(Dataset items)
◇ ◇ ◇ ◇

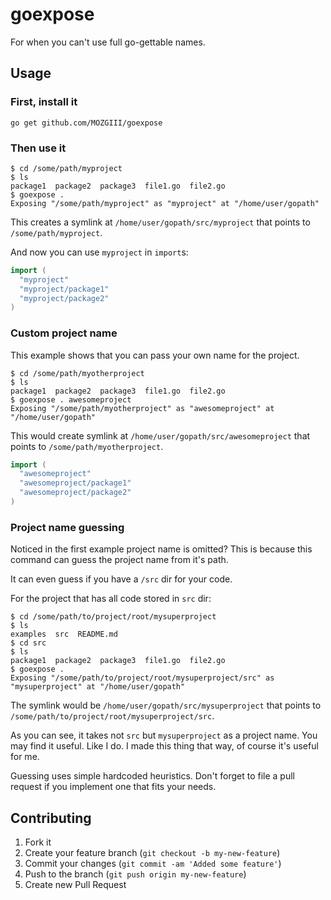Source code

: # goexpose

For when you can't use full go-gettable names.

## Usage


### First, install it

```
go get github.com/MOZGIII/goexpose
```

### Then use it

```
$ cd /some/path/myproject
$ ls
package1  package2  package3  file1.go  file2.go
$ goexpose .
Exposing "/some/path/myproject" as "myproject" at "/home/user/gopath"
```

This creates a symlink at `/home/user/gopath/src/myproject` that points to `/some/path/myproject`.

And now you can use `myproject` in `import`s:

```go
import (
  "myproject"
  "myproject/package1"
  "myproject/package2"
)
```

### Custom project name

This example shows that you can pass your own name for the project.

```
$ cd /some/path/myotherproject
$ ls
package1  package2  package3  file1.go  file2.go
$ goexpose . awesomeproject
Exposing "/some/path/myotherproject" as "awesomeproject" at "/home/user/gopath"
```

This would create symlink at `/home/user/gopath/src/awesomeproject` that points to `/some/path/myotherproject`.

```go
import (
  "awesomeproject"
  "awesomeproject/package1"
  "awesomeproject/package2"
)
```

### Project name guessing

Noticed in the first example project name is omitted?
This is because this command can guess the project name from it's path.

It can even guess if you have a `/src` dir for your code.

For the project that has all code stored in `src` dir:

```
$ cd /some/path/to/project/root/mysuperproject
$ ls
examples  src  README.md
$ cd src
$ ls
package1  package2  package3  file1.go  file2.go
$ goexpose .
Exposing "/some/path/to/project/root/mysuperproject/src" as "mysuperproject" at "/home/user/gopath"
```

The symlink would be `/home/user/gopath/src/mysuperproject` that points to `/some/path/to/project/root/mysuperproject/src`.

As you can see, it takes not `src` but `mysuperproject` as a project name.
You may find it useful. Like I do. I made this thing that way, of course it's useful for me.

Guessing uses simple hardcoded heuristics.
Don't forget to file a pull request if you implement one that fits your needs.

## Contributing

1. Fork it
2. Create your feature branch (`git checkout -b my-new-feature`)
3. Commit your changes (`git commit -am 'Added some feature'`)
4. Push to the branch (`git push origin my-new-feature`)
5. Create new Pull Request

◇ ◇ ◇ ◇

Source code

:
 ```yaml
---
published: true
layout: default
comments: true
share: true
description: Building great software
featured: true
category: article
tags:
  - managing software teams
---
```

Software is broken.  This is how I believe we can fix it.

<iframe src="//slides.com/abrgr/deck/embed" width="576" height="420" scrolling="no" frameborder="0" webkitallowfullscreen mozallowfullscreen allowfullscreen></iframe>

◇ ◇ ◇ ◇

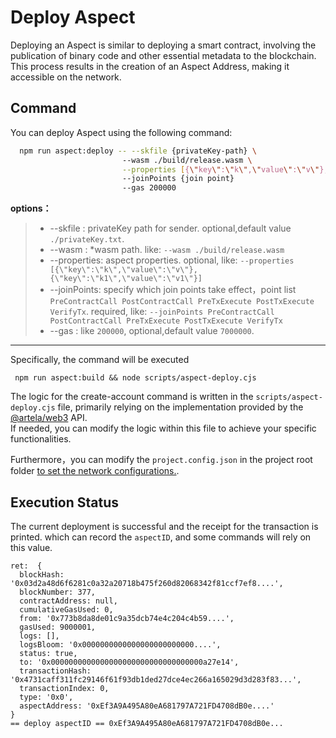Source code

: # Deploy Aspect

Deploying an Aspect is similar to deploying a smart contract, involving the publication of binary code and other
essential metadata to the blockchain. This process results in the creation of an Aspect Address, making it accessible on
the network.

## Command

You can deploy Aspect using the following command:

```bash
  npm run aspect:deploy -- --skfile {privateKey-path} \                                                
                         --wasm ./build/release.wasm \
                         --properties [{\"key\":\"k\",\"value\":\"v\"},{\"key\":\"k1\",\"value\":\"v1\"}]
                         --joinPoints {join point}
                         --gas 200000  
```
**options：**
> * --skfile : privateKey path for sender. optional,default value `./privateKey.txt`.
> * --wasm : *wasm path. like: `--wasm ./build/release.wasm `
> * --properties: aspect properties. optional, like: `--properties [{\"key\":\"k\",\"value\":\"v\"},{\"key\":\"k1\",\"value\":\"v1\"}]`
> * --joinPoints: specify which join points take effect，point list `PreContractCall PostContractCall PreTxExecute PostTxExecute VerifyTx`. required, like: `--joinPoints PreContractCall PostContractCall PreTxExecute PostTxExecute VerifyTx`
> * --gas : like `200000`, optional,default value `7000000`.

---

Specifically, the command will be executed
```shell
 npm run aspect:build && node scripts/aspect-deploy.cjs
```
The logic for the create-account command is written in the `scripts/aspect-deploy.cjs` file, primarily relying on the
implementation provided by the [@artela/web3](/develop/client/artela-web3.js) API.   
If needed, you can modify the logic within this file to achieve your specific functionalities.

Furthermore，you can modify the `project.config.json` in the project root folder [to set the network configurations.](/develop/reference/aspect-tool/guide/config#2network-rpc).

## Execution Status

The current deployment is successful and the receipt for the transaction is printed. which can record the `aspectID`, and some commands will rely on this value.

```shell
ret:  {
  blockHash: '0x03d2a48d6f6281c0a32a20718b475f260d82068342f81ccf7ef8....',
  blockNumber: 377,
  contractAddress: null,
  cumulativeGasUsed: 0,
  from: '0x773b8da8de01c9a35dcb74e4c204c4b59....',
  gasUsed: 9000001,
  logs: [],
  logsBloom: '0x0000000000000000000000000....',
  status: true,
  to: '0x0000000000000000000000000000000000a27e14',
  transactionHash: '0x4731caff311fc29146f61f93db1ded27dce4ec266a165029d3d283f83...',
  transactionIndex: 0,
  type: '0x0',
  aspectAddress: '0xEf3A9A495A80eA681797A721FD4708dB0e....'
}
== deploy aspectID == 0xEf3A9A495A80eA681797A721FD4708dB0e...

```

◇ ◇ ◇ ◇

# Problem statement:
Check each line of the data above, and please copy the ones in which the string "optional" occurs.

# Exercise output:
> * --skfile : privateKey path for sender. optional,default value `./privateKey.txt`.
> * --properties: aspect properties. optional, like: `--properties [{\"key\":\"k\",\"value\":\"v\"},{\"key\":\"k1\",\"value\":\"v1\"}]`
> * --gas : like `200000`, optional,default value `7000000`.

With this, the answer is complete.